Stocks Special Reports LICs Credit Funds ETFs Tools SMSFs
Learn
Video Archive Article Archive
News Stocks Special Reports Funds ETFs Features SMSFs Learn
About

News

Computershare 1H17 result banks on business renewal, rising rates

Glenn Freeman  |  15 Feb 2017Text size  Decrease  Increase  |  

Page 1 of 1

Share registry services provider Computershare has reported US$150 million in non-adjusted statutory net profits after tax for 1H17, up 78 per cent from $84 million a year earlier.

 

Computershare (ASX: CPU) shareholders will receive an interim dividend of 17 cents a share, 30 per cent franked, up 6.3 per cent on the first half of fiscal 2016.

Computershare also reported earnings per share (EPS) of 27 cents, up 4.4 per cent in constant currency terms--which translates multiple-currency 1H17 results into US dollars, at 1H16 average exchange rates.

The company's reported statutory net profit includes $21.4 million amortisation, $39.6 million from the sale of its Australian head office premises, a $9.5 million one-off investment profit, along with other restructuring and acquisition costs.

Underlying earnings before interest, tax, depreciation and amortisation (EBITDA)--which Computershare terms "management EBITDA"--was $180.7 million for the half, up 10.6 per cent on the same period in 2016. This figure excludes "margin income", which refers to interest earnings on money held on trust for clients of its registry business.

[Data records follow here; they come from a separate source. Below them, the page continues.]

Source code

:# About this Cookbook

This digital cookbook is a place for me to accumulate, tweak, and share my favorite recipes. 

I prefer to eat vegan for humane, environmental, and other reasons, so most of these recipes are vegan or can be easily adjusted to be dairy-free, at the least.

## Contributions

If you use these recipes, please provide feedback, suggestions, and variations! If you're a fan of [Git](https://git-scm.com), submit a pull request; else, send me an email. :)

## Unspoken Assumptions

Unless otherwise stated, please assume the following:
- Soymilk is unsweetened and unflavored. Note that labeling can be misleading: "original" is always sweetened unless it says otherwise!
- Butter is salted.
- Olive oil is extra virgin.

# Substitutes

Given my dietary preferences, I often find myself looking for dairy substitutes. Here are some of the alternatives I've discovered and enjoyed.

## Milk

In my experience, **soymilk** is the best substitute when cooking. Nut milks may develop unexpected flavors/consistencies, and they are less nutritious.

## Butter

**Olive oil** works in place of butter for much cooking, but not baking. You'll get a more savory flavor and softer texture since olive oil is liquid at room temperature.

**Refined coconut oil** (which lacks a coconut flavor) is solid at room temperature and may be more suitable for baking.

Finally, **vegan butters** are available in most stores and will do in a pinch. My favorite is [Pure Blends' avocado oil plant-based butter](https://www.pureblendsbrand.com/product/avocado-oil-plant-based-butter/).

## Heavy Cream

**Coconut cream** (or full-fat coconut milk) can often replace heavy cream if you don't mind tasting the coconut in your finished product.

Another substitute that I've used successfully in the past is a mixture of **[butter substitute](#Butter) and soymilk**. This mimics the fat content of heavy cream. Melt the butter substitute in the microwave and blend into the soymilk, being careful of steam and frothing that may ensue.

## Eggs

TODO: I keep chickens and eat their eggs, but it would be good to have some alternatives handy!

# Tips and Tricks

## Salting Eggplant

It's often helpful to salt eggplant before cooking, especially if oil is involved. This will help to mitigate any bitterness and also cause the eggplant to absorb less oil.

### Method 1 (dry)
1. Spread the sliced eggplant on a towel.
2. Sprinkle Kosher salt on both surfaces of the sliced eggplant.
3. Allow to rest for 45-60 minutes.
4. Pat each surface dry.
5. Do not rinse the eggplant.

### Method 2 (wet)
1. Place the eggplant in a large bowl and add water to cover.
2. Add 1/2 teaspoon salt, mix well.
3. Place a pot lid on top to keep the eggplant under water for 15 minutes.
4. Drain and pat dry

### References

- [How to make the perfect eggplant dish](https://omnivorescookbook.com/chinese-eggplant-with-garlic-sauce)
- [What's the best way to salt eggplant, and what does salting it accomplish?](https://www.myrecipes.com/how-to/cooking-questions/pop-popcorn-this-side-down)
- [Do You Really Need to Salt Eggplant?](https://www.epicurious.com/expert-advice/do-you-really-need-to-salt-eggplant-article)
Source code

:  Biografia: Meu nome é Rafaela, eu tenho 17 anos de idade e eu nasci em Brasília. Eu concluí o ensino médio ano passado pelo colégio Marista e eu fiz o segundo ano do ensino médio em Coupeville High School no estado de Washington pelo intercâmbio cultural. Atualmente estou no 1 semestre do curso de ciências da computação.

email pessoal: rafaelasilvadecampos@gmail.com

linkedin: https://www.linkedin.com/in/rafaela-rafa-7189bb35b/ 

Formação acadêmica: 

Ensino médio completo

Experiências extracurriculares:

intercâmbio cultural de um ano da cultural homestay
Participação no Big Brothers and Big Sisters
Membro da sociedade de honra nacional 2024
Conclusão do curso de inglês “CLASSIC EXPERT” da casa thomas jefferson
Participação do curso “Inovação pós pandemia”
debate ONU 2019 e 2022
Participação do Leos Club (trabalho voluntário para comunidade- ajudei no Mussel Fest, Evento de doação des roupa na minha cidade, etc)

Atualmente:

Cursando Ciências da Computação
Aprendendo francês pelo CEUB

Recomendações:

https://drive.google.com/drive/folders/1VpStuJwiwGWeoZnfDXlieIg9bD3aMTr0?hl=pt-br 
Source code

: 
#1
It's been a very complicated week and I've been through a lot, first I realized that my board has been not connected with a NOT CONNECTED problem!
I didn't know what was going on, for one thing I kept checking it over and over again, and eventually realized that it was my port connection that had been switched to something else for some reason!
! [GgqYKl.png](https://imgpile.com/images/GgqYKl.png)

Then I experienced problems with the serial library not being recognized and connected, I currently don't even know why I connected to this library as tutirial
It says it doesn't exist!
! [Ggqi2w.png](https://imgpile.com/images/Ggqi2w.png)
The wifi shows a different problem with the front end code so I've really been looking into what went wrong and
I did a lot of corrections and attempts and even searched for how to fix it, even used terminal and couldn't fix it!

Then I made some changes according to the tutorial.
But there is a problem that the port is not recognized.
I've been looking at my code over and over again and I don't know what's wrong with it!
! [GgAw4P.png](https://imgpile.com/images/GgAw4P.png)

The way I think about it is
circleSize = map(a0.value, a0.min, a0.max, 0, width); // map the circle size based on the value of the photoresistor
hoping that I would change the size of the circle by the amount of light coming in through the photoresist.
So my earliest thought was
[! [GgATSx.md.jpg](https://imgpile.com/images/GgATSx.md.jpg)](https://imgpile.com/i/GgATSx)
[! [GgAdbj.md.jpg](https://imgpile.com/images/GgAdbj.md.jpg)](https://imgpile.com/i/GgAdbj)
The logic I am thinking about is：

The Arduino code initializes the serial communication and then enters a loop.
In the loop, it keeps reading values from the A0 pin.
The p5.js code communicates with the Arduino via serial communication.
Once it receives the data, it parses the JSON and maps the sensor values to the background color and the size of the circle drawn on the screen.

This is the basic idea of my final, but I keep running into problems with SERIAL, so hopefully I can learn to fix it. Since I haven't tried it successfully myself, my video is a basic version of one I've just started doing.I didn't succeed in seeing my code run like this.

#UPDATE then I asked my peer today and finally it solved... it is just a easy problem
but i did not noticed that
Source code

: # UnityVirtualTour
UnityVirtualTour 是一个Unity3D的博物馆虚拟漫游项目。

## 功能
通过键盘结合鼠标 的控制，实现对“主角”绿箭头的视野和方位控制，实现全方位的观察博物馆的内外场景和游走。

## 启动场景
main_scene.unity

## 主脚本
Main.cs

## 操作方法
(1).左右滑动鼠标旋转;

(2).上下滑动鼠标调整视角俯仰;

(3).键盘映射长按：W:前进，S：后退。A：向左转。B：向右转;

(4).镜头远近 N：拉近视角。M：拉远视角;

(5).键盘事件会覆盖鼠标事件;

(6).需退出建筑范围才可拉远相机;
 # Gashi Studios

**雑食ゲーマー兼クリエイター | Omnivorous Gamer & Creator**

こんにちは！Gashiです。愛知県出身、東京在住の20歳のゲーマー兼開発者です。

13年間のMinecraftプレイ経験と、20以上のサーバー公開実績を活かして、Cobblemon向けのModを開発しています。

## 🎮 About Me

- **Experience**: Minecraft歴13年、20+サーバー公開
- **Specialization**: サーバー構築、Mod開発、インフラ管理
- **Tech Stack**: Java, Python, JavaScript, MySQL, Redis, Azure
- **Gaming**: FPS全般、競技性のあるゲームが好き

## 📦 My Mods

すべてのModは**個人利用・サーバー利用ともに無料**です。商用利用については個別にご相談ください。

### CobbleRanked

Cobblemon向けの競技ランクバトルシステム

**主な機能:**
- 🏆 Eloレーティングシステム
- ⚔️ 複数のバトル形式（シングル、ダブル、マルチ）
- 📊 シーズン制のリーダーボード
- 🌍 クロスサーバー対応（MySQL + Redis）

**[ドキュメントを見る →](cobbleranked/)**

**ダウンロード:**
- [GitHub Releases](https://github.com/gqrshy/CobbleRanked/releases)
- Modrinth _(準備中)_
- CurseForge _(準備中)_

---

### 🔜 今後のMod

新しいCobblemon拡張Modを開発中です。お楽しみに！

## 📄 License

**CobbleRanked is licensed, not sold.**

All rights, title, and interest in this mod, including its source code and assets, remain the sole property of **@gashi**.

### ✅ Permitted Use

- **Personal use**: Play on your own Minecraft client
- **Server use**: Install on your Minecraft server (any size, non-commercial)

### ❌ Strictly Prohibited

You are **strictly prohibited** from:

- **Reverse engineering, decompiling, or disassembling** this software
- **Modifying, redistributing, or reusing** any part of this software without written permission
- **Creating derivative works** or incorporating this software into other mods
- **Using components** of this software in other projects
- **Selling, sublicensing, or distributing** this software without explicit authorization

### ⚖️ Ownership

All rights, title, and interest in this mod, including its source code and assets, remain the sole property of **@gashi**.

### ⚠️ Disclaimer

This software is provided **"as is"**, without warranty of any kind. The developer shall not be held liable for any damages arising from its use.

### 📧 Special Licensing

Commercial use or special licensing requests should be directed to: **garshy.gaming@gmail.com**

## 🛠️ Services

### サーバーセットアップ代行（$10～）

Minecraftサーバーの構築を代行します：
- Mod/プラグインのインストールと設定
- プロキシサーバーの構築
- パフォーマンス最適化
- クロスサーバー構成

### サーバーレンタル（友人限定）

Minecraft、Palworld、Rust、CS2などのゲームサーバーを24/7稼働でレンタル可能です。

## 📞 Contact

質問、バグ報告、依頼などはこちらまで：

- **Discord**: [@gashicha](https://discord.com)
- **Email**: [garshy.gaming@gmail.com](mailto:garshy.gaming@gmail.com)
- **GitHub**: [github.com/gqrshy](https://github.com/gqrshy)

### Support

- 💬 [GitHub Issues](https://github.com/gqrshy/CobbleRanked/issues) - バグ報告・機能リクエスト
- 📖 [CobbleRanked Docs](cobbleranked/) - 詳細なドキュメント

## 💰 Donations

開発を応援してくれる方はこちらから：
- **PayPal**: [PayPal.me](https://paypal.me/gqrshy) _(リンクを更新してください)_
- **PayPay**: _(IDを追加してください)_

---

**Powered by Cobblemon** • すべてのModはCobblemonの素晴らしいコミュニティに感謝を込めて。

Just under 50 per cent of Computershare's 1H17 revenue was generated by its Register Maintenance business, which includes its core share registry operations. Business Services--dominated by its UK and US mortgage services operations, contributed 30 per cent of revenue--followed by 11 per cent of total revenue from its Employee Share Plans business.

"We are focused on building our two main organic growth engines, Mortgage Services and Employee Share Plans and improving our profitability across the group through efficiencies and cost reductions. Having set clear strategies to deliver sustained earnings growth, it is encouraging to see our execution is on track and earnings growth is emerging," said Computershare CEO, Stuart Irving.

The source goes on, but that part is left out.